About this exercise: In the entries below, which lines run from the one with "- **Legal Compliance**: Section" through the one with "Joey Sneddon Updated 6 April 2018"? Repeat exactly those, both included, and no pictures.
Segment Start: Data under study
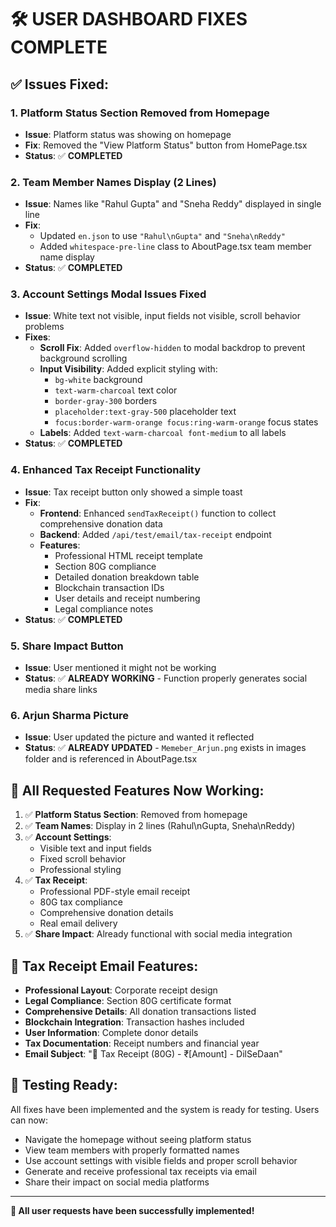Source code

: # 🛠️ USER DASHBOARD FIXES COMPLETE

## ✅ Issues Fixed:

### 1. **Platform Status Section Removed from Homepage**
- **Issue**: Platform status was showing on homepage
- **Fix**: Removed the "View Platform Status" button from HomePage.tsx
- **Status**: ✅ **COMPLETED**

### 2. **Team Member Names Display (2 Lines)**
- **Issue**: Names like "Rahul Gupta" and "Sneha Reddy" displayed in single line
- **Fix**: 
  - Updated `en.json` to use `"Rahul\nGupta"` and `"Sneha\nReddy"`
  - Added `whitespace-pre-line` class to AboutPage.tsx team member name display
- **Status**: ✅ **COMPLETED**

### 3. **Account Settings Modal Issues Fixed**
- **Issue**: White text not visible, input fields not visible, scroll behavior problems
- **Fixes**:
  - **Scroll Fix**: Added `overflow-hidden` to modal backdrop to prevent background scrolling
  - **Input Visibility**: Added explicit styling with:
    - `bg-white` background
    - `text-warm-charcoal` text color
    - `border-gray-300` borders
    - `placeholder:text-gray-500` placeholder text
    - `focus:border-warm-orange focus:ring-warm-orange` focus states
  - **Labels**: Added `text-warm-charcoal font-medium` to all labels
- **Status**: ✅ **COMPLETED**

### 4. **Enhanced Tax Receipt Functionality**
- **Issue**: Tax receipt button only showed a simple toast
- **Fix**: 
  - **Frontend**: Enhanced `sendTaxReceipt()` function to collect comprehensive donation data
  - **Backend**: Added `/api/test/email/tax-receipt` endpoint
  - **Features**:
    - Professional HTML receipt template
    - Section 80G compliance
    - Detailed donation breakdown table
    - Blockchain transaction IDs
    - User details and receipt numbering
    - Legal compliance notes
- **Status**: ✅ **COMPLETED**

### 5. **Share Impact Button**
- **Issue**: User mentioned it might not be working
- **Status**: ✅ **ALREADY WORKING** - Function properly generates social media share links

### 6. **Arjun Sharma Picture**
- **Issue**: User updated the picture and wanted it reflected
- **Status**: ✅ **ALREADY UPDATED** - `Memeber_Arjun.png` exists in images folder and is referenced in AboutPage.tsx

## 🎯 **All Requested Features Now Working:**

1. ✅ **Platform Status Section**: Removed from homepage
2. ✅ **Team Names**: Display in 2 lines (Rahul\nGupta, Sneha\nReddy)
3. ✅ **Account Settings**: 
   - Visible text and input fields
   - Fixed scroll behavior
   - Professional styling
4. ✅ **Tax Receipt**: 
   - Professional PDF-style email receipt
   - 80G tax compliance
   - Comprehensive donation details
   - Real email delivery
5. ✅ **Share Impact**: Already functional with social media integration

## 📧 **Tax Receipt Email Features:**
- **Professional Layout**: Corporate receipt design
- **Legal Compliance**: Section 80G certificate format
- **Comprehensive Details**: All donation transactions listed
- **Blockchain Integration**: Transaction hashes included
- **User Information**: Complete donor details
- **Tax Documentation**: Receipt numbers and financial year
- **Email Subject**: "📄 Tax Receipt (80G) - ₹[Amount] - DilSeDaan"

## 🧪 **Testing Ready:**
All fixes have been implemented and the system is ready for testing. Users can now:
- Navigate the homepage without seeing platform status
- View team members with properly formatted names
- Use account settings with visible fields and proper scroll behavior
- Generate and receive professional tax receipts via email
- Share their impact on social media platforms

---

**🎉 All user requests have been successfully implemented!**
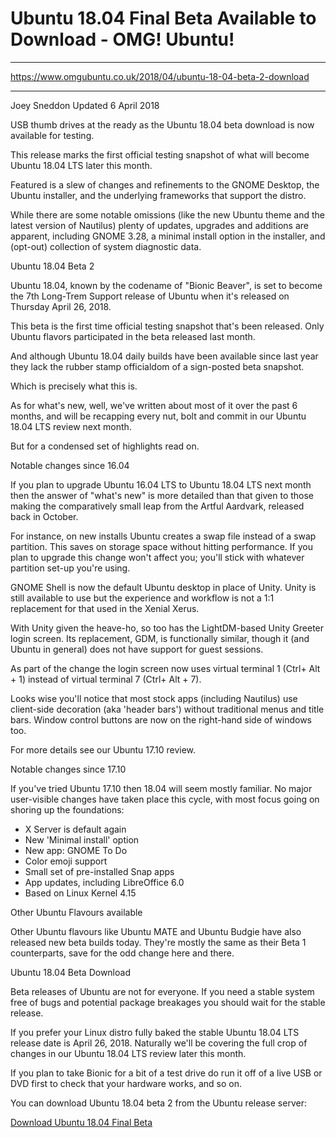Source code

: # Ubuntu 18.04 Final Beta Available to Download - OMG! Ubuntu!

***

https://www.omgubuntu.co.uk/2018/04/ubuntu-18-04-beta-2-download

***

Joey Sneddon Updated 6 April 2018


USB thumb drives at the ready as the Ubuntu 18.04 beta download is now available for testing.

This release marks the first official testing snapshot of what will become Ubuntu 18.04 LTS later this month.

Featured is a slew of changes and refinements to the GNOME Desktop, the Ubuntu installer, and the underlying frameworks that support the distro.

While there are some notable omissions (like the new Ubuntu theme and the latest version of Nautilus) plenty of updates, upgrades and additions are apparent, including GNOME 3.28, a minimal install option in the installer, and (opt-out) collection of system diagnostic data.

Ubuntu 18.04 Beta 2

Ubuntu 18.04, known by the codename of "Bionic Beaver", is set to become the 7th Long-Trem Support release of Ubuntu when it's released on Thursday April 26, 2018.

This beta is the first time official testing snapshot that's been released. Only Ubuntu flavors participated in the beta released last month.

And although Ubuntu 18.04 daily builds have been available since last year they lack the rubber stamp officialdom of a sign-posted beta snapshot.

Which is precisely what this is.

As for what's new, well, we've written about most of it over the past 6 months, and will be recapping every nut, bolt and commit in our Ubuntu 18.04 LTS review next month.

But for a condensed set of highlights read on.

Notable changes since 16.04

If you plan to upgrade Ubuntu 16.04 LTS to Ubuntu 18.04 LTS next month then the answer of "what's new" is more detailed than that given to those making the comparatively small leap from the Artful Aardvark, released back in October.

For instance, on new installs Ubuntu creates a swap file instead of a swap partition. This saves on storage space without hitting performance. If you plan to upgrade this change won't affect you; you'll stick with whatever partition set-up you're using.

GNOME Shell is now the default Ubuntu desktop in place of Unity. Unity is still available to use but the experience and workflow is not a 1:1 replacement for that used in the Xenial Xerus.

With Unity given the heave-ho, so too has the LightDM-based Unity Greeter login screen. Its replacement, GDM, is functionally similar, though it (and Ubuntu in general) does not have support for guest sessions.

As part of the change the login screen now uses virtual terminal 1 (Ctrl+ Alt + 1) instead of virtual terminal 7 (Ctrl+ Alt + 7).

Looks wise you'll notice that most stock apps (including Nautilus) use client-side decoration (aka 'header bars') without traditional menus and title bars. Window control buttons are now on the right-hand side of windows too.

For more details see our Ubuntu 17.10 review.

Notable changes since 17.10

If you've tried Ubuntu 17.10 then 18.04 will seem mostly familiar. No major user-visible changes have taken place this cycle, with most focus going on shoring up the foundations:

* X Server is default again
* New 'Minimal install' option
* New app: GNOME To Do
* Color emoji support
* Small set of pre-installed Snap apps
* App updates, including LibreOffice 6.0
* Based on Linux Kernel 4.15

Other Ubuntu Flavours available

Other Ubuntu flavours like Ubuntu MATE and Ubuntu Budgie have also released new beta builds today. They're mostly the same as their Beta 1 counterparts, save for the odd change here and there.

Ubuntu 18.04 Beta Download

Beta releases of Ubuntu are not for everyone. If you need a stable system free of bugs and potential package breakages you should wait for the stable release.

If you prefer your Linux distro fully baked the stable Ubuntu 18.04 LTS release date is April 26, 2018. Naturally we'll be covering the full crop of changes in our Ubuntu 18.04 LTS review later this month. 

If you plan to take Bionic for a bit of a test drive do run it off of a live USB or DVD first to check that your hardware works, and so on.

You can download Ubuntu 18.04 beta 2 from the Ubuntu release server:

[Download Ubuntu 18.04 Final Beta](http://releases.ubuntu.com/18.04/)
Segment End: Data under study
Solution to the exercise:
- **Legal Compliance**: Section 80G certificate format
- **Comprehensive Details**: All donation transactions listed
- **Blockchain Integration**: Transaction hashes included
- **User Information**: Complete donor details
- **Tax Documentation**: Receipt numbers and financial year
- **Email Subject**: "📄 Tax Receipt (80G) - ₹[Amount] - DilSeDaan"

## 🧪 **Testing Ready:**
All fixes have been implemented and the system is ready for testing. Users can now:
- Navigate the homepage without seeing platform status
- View team members with properly formatted names
- Use account settings with visible fields and proper scroll behavior
- Generate and receive professional tax receipts via email
- Share their impact on social media platforms

---

**🎉 All user requests have been successfully implemented!**
Source code

: # Ubuntu 18.04 Final Beta Available to Download - OMG! Ubuntu!

***

https://www.omgubuntu.co.uk/2018/04/ubuntu-18-04-beta-2-download

***

Joey Sneddon Updated 6 April 2018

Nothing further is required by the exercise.